In the book, Galileo put two proponents of Copernican theory in a discussion against a supporter of the traditional earth-centred universe. The discussion did not present the supporter of the traditional theory in a very positive light.
Six months after publication, the Inquisition banned further printing of the book. A month later Galileo was summoned to Rome.
Galileo arrived in February 1633 and underwent questioning from the Inquisition for four months. Although he appealed to his inquisitors to allow his work to continue being disseminated, Galileo eventually agreed to recant his views in order to receive a lenient sentence.
Found guilty of heresy, he was placed under house arrest in his villa in Arcetri, near Florence.
In 1637, Galileo became blind, the result of years of solar observations. He died at his villa on January 6, 1642, at the age of 77.
It would be another century before the Copernican theory was proven. It took 350 years for the Church to reverse itself in Galileo’s case. In October 1992, Pope John Paul II formally acknowledged that the Church erred when it condemned Galileo.
In honour of the 400th anniversary of Galileo’s first use of the telescope to view night-sky objects, the astronomical community has organised events around the world to celebrate the International Year of Astronomy 2009. The Vatican has joined in the observance by sponsoring symposiums and programs exploring advances in astronomy.
In October, an exhibit of historical astronomical instruments opens at the Vatican Museums. In November the Pontifical Academy of Sciences is participating in a study week on astrobiology in a program looking at life in the universe and the search for extraterrestrial life. Meanwhile, the staff of the 118-year-old Vatican Observatory continues to conduct research at the frontiers of astronomy.
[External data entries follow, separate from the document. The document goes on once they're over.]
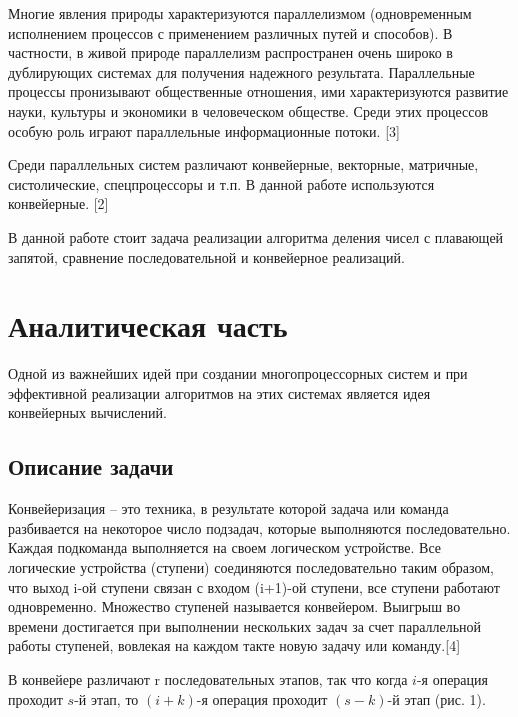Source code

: \documentclass[a4paper,14pt]{article} %
\begin{document}
	 Многие явления природы характеризуются параллелизмом (одновременным исполнением процессов с применением различных путей и способов). В частности, в живой природе параллелизм распространен очень широко в дублирующих системах для получения надежного результата. Параллельные процессы пронизывают общественные отношения, ими характеризуются развитие науки, культуры и экономики в человеческом обществе. Среди этих процессов особую роль играют параллельные информационные потоки. [3]
	 
	 Среди параллельных систем различают конвейерные, векторные, матричные, систолические, спецпроцессоры и т.п. В данной работе используются конвейерные. [2]
	 
	 В данной работе стоит задача реализации алгоритма деления чисел с плавающей запятой, сравнение последовательной и конвейерное реализаций. 
		
	\newpage


        \section{Аналитическая часть}
        \hfill
        
        Одной из важнейших идей при создании многопроцессорных систем и при эффективной реализации алгоритмов на этих системах является идея конвейерных вычислений.
                
        
        \subsection{Описание задачи}
        \hfill
        
        Конвейеризация – это техника, в результате которой  задача или  команда разбивается  на некоторое число подзадач, которые  выполняются последовательно. Каждая  подкоманда   выполняется на своем логическом  устройстве.    Все     логические    устройства   (ступени)  соединяются последовательно таким образом, что выход  i-ой   ступени   связан   с   входом   (i+1)-ой   ступени,  все ступени  работают  одновременно.  Множество  ступеней называется    конвейером.    Выигрыш     во    времени достигается при  выполнении  нескольких задач  за  счет параллельной   работы   ступеней,  вовлекая  на  каждом такте новую задачу или команду.[4]

	В конвейере различают r последовательных этапов, так что когда $i$-я операция проходит $s$-й этап, то $(i+k)$-я операция проходит $(s-k)$-й этап (рис. 1).
	
\end{document}

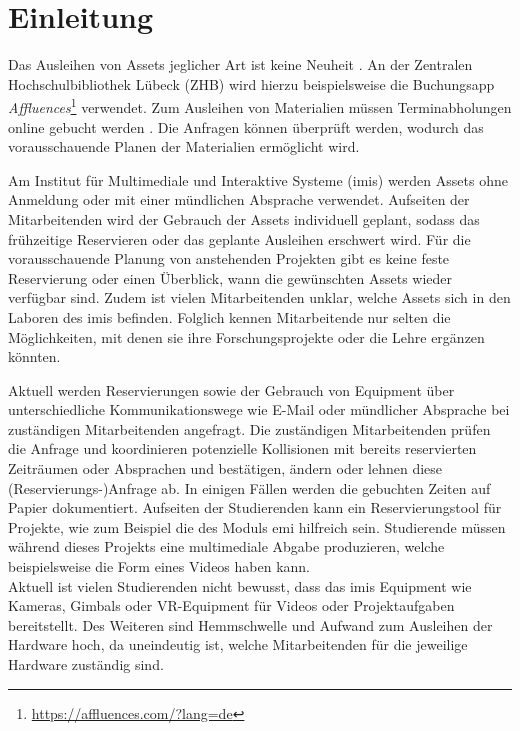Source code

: 
\chapter{Einleitung}
Das Ausleihen von Assets jeglicher Art ist keine Neuheit \cite{soderholm2018borrowing}. An der
Zentralen Hochschulbibliothek Lübeck (ZHB) wird hierzu beispielsweise die Buchungsapp
\textit{Affluences}\footnote{\url{https://affluences.com/?lang=de}} verwendet. Zum Ausleihen von
Materialien müssen Terminabholungen online gebucht werden \cite{zhb_offnung_nodate}. Die Anfragen
können überprüft werden, wodurch das vorausschauende Planen der Materialien ermöglicht wird. 

Am Institut für Multimediale und Interaktive Systeme (\ac{imis}) werden Assets ohne Anmeldung oder
mit einer mündlichen Absprache verwendet. Aufseiten der Mitarbeitenden wird der Gebrauch der Assets
individuell geplant, sodass das frühzeitige Reservieren oder das geplante Ausleihen erschwert wird.
Für die vorausschauende Planung von anstehenden Projekten gibt es keine feste Reservierung oder
einen Überblick, wann die gewünschten Assets wieder verfügbar sind. Zudem ist vielen Mitarbeitenden
unklar, welche Assets sich in den Laboren des \ac{imis} befinden. Folglich kennen Mitarbeitende nur
selten die Möglichkeiten, mit denen sie ihre Forschungsprojekte oder die Lehre ergänzen könnten.

Aktuell werden Reservierungen sowie der Gebrauch von Equipment über unterschiedliche
Kommunikationswege wie E-Mail oder mündlicher Absprache bei zuständigen Mitarbeitenden angefragt.
Die zuständigen Mitarbeitenden prüfen die Anfrage und koordinieren potenzielle Kollisionen mit
bereits reservierten Zeiträumen oder Absprachen und bestätigen, ändern oder lehnen diese
(Reservierungs-)Anfrage ab. In einigen Fällen werden die gebuchten Zeiten auf Papier dokumentiert.
Aufseiten der Studierenden kann ein Reservierungstool für Projekte, wie zum Beispiel die des Moduls
\ac{emi} hilfreich sein. Studierende müssen während dieses Projekts eine multimediale Abgabe
produzieren, welche beispielsweise die Form eines Videos haben kann.\\ Aktuell ist vielen
Studierenden nicht bewusst, dass das \ac{imis} Equipment wie Kameras, Gimbals oder VR-Equipment für
Videos oder Projektaufgaben bereitstellt. Des Weiteren sind Hemmschwelle und Aufwand zum Ausleihen
der Hardware hoch, da uneindeutig ist, welche Mitarbeitenden für die jeweilige Hardware zuständig
sind.

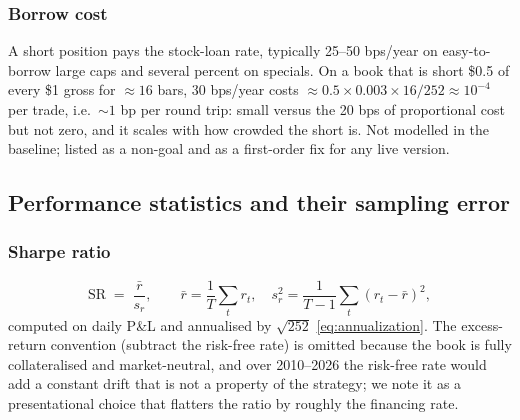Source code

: \subsubsection{Borrow cost}

A short position pays the stock-loan rate, typically 25--50 bps/year on easy-to-borrow
large caps and several percent on specials. On a book that is short \$0.5 of every \$1
gross for $\approx16$ bars, 30 bps/year costs $\approx0.5\times0.003\times16/252\approx
10^{-4}$ per trade, i.e.\ $\sim1$ bp per round trip: small versus the 20 bps of
proportional cost but not zero, and it scales with how crowded the short is. Not modelled
in the baseline; listed as a non-goal and as a first-order fix for any live version.

\subsection{Performance statistics and their sampling error}
\label{sec:bt:stats}

\subsubsection{Sharpe ratio}

\begin{equation}
  \widehat{\mathrm{SR}} \;=\; \frac{\bar r}{s_r},
  \qquad
  \bar r=\frac1T\sum_t r_t,\quad
  s_r^2=\frac{1}{T-1}\sum_t(r_t-\bar r)^2 ,
  \label{eq:sharpe}
\end{equation}
computed on daily P\&L and annualised by $\sqrt{252}$ \eqref{eq:annualization}. The
excess-return convention (subtract the risk-free rate) is omitted because the book is
fully collateralised and market-neutral, and over 2010--2026 the risk-free rate would add
a constant drift that is not a property of the strategy; we note it as a presentational
choice that flatters the ratio by roughly the financing rate.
In addition to a facility at Castel Gandolfo, the Vatican Observatory Research Group, hosted by the University of Arizona, studies deep-sky objects with the modern Vatican Advanced Technology Telescope on Mount Graham in southern Arizona.
For scientists such as Brother Consolmagno, Williger and Karen Lewis, visiting professor in physics and astronomy at Dickinson College in Carlisle, Pennsylvania, the astonishing astronomical discoveries that began with Galileo and continue today with far more complicated instruments show God’s magnificence. Each new discovery poses no conflict with the trio’s Catholic faith.
“I look out there at the universe and even though I understand how it can all work together, it’s still mind-boggling that it works,” Lewis said.
Lewis and her colleagues know there remains much more to learn about the universe.
“Part of me feels like it wouldn’t be any fun if we understood everything,” she said. “It’s interesting to think God gave us this awesome puzzle to figure out.”